New dynamics will play critical role in organisational recovery

Online teaching, once a threat to some business schools, has "come to their rescue"

Letsai Mashishi, acting executive education director at Unisa’s Graduate School of Business Leadership (GSBL)

Programmes dealing with the new dynamics brought about by Covid-19 seen as essential to organisations’ recovery

Covid-19 will create "profound change" in the way business is conducted in the future, says Letsai Mashishi, acting executive education director at Unisa’s Graduate School of Business Leadership (GSBL).

He says: "This pandemic is creating new dynamics and needs in fields like remote work, customer engagement, and others that will play a critical role in organisational recovery and success." Business schools, through their executive development programmes, need to anticipate this change. They must "adapt and evolve" to meet client needs. He says the GSBL has experienced few programme postponements or cancellations because of Covid-19. Like other schools, however, it is undergoing a mass migration from classroom to online teaching.

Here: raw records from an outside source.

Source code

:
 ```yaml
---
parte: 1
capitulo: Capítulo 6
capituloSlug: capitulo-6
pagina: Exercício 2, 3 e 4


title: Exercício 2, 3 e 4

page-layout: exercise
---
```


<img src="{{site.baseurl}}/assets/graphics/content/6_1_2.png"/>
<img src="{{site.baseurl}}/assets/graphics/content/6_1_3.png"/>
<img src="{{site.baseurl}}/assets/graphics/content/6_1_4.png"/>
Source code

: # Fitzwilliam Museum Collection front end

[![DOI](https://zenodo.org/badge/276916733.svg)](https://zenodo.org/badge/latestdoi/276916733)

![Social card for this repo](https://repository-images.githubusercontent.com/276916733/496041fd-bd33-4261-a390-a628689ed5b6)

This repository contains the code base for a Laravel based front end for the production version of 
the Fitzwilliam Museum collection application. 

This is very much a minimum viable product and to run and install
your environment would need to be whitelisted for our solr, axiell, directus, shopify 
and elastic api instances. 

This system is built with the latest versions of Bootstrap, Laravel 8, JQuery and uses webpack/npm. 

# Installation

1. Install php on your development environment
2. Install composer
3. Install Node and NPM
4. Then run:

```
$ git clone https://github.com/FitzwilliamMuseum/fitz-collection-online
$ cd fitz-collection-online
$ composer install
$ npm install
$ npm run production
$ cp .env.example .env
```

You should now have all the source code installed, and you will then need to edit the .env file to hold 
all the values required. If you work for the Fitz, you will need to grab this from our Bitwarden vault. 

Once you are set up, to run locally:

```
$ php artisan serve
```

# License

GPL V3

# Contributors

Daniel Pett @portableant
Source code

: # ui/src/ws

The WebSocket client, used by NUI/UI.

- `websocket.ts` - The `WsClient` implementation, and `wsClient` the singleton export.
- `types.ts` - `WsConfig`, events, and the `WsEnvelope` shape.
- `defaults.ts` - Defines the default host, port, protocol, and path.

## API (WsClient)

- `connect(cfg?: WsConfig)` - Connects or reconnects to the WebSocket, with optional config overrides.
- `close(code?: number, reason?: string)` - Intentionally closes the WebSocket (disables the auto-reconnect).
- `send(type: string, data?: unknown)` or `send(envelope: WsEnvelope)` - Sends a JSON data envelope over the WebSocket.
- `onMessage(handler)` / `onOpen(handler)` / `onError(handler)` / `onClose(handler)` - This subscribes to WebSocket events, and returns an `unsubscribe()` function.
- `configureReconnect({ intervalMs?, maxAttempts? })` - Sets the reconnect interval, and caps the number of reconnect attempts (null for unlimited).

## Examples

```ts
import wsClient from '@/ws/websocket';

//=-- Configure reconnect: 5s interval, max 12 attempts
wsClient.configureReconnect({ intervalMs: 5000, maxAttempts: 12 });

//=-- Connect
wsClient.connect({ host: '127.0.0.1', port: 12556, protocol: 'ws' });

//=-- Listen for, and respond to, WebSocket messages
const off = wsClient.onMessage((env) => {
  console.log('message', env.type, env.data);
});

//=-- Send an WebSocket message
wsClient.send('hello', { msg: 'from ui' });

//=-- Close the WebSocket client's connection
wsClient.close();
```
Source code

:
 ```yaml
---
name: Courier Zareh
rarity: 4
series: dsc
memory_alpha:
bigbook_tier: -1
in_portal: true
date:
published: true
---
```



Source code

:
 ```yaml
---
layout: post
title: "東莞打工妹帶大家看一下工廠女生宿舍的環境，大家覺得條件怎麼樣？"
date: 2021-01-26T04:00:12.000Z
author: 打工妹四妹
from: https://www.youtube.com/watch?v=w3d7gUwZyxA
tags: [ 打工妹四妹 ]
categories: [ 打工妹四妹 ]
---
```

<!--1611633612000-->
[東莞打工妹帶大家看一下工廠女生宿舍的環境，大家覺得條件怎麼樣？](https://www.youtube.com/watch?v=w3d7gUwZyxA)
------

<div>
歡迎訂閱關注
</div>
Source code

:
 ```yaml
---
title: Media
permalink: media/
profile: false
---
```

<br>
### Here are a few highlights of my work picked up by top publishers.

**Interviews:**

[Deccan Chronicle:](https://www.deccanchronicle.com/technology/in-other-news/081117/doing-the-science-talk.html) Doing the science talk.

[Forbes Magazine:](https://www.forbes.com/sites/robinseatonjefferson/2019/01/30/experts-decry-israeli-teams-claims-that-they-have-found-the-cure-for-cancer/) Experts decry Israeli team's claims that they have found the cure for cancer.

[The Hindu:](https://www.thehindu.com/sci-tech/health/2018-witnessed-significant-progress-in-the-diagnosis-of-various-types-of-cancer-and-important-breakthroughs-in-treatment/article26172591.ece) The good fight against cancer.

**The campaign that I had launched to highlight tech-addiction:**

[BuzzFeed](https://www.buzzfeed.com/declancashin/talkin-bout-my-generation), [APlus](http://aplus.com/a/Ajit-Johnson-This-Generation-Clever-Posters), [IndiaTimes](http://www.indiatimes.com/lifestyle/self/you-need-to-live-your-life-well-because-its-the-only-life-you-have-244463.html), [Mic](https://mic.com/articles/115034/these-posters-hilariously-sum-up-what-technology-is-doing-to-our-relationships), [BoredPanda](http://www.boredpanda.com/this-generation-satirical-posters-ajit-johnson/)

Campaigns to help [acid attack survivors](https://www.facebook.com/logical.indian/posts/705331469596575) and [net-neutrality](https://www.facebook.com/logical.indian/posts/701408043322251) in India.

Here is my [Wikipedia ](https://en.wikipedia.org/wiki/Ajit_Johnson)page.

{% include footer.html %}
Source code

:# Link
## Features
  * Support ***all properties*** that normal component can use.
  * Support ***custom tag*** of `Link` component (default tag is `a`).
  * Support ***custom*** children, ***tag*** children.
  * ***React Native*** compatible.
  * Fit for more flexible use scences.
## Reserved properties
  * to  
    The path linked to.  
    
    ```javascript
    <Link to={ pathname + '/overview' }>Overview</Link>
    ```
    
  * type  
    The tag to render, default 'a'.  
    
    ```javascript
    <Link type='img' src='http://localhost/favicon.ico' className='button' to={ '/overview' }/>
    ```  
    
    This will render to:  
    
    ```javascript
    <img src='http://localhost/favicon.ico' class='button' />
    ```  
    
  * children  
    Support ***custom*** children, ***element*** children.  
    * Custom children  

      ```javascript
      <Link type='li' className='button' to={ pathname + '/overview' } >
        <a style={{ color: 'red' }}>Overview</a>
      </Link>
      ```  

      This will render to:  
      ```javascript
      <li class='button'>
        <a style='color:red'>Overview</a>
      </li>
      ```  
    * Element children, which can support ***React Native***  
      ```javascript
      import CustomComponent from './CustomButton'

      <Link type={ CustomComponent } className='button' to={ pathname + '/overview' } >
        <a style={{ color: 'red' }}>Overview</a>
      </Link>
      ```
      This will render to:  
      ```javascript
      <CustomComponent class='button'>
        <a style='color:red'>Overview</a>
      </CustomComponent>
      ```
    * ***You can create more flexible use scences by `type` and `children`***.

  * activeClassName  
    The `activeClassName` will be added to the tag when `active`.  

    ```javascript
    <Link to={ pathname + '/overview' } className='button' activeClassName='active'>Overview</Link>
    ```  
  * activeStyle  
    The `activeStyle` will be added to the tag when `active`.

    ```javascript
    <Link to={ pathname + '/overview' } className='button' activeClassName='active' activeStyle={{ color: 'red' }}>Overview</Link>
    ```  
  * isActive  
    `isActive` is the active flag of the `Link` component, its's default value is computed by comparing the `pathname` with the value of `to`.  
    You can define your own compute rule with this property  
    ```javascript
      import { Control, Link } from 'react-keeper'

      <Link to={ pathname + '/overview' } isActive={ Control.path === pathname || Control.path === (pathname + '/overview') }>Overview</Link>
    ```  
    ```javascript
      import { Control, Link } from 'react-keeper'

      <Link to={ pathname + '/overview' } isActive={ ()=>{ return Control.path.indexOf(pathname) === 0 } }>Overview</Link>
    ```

"The appetite from participants for online offerings will likely grow because of Covid-19," Mashishi says. "Even before the pandemic, many universities had declines in enrolment for face-to-face programmes and parallel increases in uptake of their online courses. With Covid-19, we are seeing how yesterday’s disruptions can become today’s lifeguards. While some institutions once viewed online education as a threat, it has come to their rescue."

The school is unlike most others in SA, in that it has an almost equal number of public- and private-sector students. This, says Unisa, gives it a unique insight into understanding how the two operate. The school has 20 full-time faculty teaching executive education, and 23 who are visiting or part-time.

* By David Furlonger | 31 July 2020

This article first appeared in the Financial Mail on BusinessLIVE and is used by permission. You can read the original here.

Publish date: 2020-08-05 00:00:00.0

Telephone: +27 11 652 0248 / +27 11 652 0291

Email: sbl@unisa.ac.za

Physical Address:
Cnr Janadel and Alexandra Avenues
Midrand, 1686
Gauteng, South Africa
Download map & directions (PDF)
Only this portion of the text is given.